WHAT IS BEING ASKED: Transcribe each line of the material with no alterations.

INPUT DATA:
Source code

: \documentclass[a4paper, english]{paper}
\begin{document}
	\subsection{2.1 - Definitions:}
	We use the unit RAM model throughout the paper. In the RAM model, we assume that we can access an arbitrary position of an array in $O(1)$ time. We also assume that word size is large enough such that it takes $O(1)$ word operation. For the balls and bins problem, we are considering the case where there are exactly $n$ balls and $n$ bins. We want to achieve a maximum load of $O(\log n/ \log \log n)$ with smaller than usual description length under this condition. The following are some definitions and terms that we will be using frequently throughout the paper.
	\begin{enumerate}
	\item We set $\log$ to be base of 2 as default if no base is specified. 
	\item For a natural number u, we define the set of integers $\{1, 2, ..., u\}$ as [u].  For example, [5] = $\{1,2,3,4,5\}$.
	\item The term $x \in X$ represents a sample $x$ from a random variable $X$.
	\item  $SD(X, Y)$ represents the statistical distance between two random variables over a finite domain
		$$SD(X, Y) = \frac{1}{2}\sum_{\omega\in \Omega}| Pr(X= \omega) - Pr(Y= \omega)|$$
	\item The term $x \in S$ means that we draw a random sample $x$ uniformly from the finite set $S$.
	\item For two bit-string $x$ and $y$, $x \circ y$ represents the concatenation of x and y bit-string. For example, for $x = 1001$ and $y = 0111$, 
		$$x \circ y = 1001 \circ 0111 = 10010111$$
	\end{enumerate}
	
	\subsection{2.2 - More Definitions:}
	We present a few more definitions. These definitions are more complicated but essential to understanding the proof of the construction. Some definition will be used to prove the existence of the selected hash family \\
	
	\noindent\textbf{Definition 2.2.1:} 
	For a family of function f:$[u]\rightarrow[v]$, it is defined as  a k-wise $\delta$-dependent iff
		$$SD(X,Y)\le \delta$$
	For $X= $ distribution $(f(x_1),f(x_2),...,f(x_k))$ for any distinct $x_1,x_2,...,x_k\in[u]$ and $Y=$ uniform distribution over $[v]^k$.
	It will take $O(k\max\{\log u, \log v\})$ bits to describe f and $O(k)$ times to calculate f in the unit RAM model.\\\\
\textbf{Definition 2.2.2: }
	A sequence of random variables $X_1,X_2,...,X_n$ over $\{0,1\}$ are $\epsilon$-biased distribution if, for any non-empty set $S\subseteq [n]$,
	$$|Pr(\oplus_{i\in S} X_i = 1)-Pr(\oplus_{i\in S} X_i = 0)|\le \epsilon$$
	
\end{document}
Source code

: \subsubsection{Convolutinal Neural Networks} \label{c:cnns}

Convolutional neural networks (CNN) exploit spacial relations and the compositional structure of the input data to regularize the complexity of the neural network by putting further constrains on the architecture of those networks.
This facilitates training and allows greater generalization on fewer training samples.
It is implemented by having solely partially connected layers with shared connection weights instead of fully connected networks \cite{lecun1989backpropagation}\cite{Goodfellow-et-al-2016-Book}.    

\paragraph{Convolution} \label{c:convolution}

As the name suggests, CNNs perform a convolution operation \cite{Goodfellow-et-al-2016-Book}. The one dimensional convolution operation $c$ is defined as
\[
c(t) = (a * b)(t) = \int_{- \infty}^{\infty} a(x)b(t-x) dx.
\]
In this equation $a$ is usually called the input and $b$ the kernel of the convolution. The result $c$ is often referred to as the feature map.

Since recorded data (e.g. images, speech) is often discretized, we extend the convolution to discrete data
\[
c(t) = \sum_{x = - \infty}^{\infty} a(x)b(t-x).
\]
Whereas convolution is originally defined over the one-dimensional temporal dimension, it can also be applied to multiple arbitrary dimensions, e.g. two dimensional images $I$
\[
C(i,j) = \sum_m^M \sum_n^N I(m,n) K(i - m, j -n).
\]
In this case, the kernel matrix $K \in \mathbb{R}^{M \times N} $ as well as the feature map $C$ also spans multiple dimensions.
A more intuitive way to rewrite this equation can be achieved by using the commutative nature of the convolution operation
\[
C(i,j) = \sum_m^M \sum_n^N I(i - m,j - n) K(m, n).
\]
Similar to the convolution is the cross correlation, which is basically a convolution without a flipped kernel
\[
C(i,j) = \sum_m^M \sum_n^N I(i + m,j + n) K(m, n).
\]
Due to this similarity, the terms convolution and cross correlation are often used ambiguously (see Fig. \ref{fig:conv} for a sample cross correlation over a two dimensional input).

EXERCISE RESULT:
Source code

: \documentclass[a4paper, english]{paper}
\begin{document}
	\subsection{2.1 - Definitions:}
	We use the unit RAM model throughout the paper. In the RAM model, we assume that we can access an arbitrary position of an array in $O(1)$ time. We also assume that word size is large enough such that it takes $O(1)$ word operation. For the balls and bins problem, we are considering the case where there are exactly $n$ balls and $n$ bins. We want to achieve a maximum load of $O(\log n/ \log \log n)$ with smaller than usual description length under this condition. The following are some definitions and terms that we will be using frequently throughout the paper.
	\begin{enumerate}
	\item We set $\log$ to be base of 2 as default if no base is specified. 
	\item For a natural number u, we define the set of integers $\{1, 2, ..., u\}$ as [u].  For example, [5] = $\{1,2,3,4,5\}$.
	\item The term $x \in X$ represents a sample $x$ from a random variable $X$.
	\item  $SD(X, Y)$ represents the statistical distance between two random variables over a finite domain
		$$SD(X, Y) = \frac{1}{2}\sum_{\omega\in \Omega}| Pr(X= \omega) - Pr(Y= \omega)|$$
	\item The term $x \in S$ means that we draw a random sample $x$ uniformly from the finite set $S$.
	\item For two bit-string $x$ and $y$, $x \circ y$ represents the concatenation of x and y bit-string. For example, for $x = 1001$ and $y = 0111$, 
		$$x \circ y = 1001 \circ 0111 = 10010111$$
	\end{enumerate}
	
	\subsection{2.2 - More Definitions:}
	We present a few more definitions. These definitions are more complicated but essential to understanding the proof of the construction. Some definition will be used to prove the existence of the selected hash family \\
	
	\noindent\textbf{Definition 2.2.1:} 
	For a family of function f:$[u]\rightarrow[v]$, it is defined as  a k-wise $\delta$-dependent iff
		$$SD(X,Y)\le \delta$$
	For $X= $ distribution $(f(x_1),f(x_2),...,f(x_k))$ for any distinct $x_1,x_2,...,x_k\in[u]$ and $Y=$ uniform distribution over $[v]^k$.
	It will take $O(k\max\{\log u, \log v\})$ bits to describe f and $O(k)$ times to calculate f in the unit RAM model.\\\\
\textbf{Definition 2.2.2: }
	A sequence of random variables $X_1,X_2,...,X_n$ over $\{0,1\}$ are $\epsilon$-biased distribution if, for any non-empty set $S\subseteq [n]$,
	$$|Pr(\oplus_{i\in S} X_i = 1)-Pr(\oplus_{i\in S} X_i = 0)|\le \epsilon$$
	
\end{document}
Source code

: \subsubsection{Convolutinal Neural Networks} \label{c:cnns}

Convolutional neural networks (CNN) exploit spacial relations and the compositional structure of the input data to regularize the complexity of the neural network by putting further constrains on the architecture of those networks.
This facilitates training and allows greater generalization on fewer training samples.
It is implemented by having solely partially connected layers with shared connection weights instead of fully connected networks \cite{lecun1989backpropagation}\cite{Goodfellow-et-al-2016-Book}.    

\paragraph{Convolution} \label{c:convolution}

As the name suggests, CNNs perform a convolution operation \cite{Goodfellow-et-al-2016-Book}. The one dimensional convolution operation $c$ is defined as
\[
c(t) = (a * b)(t) = \int_{- \infty}^{\infty} a(x)b(t-x) dx.
\]
In this equation $a$ is usually called the input and $b$ the kernel of the convolution. The result $c$ is often referred to as the feature map.

Since recorded data (e.g. images, speech) is often discretized, we extend the convolution to discrete data
\[
c(t) = \sum_{x = - \infty}^{\infty} a(x)b(t-x).
\]
Whereas convolution is originally defined over the one-dimensional temporal dimension, it can also be applied to multiple arbitrary dimensions, e.g. two dimensional images $I$
\[
C(i,j) = \sum_m^M \sum_n^N I(m,n) K(i - m, j -n).
\]
In this case, the kernel matrix $K \in \mathbb{R}^{M \times N} $ as well as the feature map $C$ also spans multiple dimensions.
A more intuitive way to rewrite this equation can be achieved by using the commutative nature of the convolution operation
\[
C(i,j) = \sum_m^M \sum_n^N I(i - m,j - n) K(m, n).
\]
Similar to the convolution is the cross correlation, which is basically a convolution without a flipped kernel
\[
C(i,j) = \sum_m^M \sum_n^N I(i + m,j + n) K(m, n).
\]
Due to this similarity, the terms convolution and cross correlation are often used ambiguously (see Fig. \ref{fig:conv} for a sample cross correlation over a two dimensional input).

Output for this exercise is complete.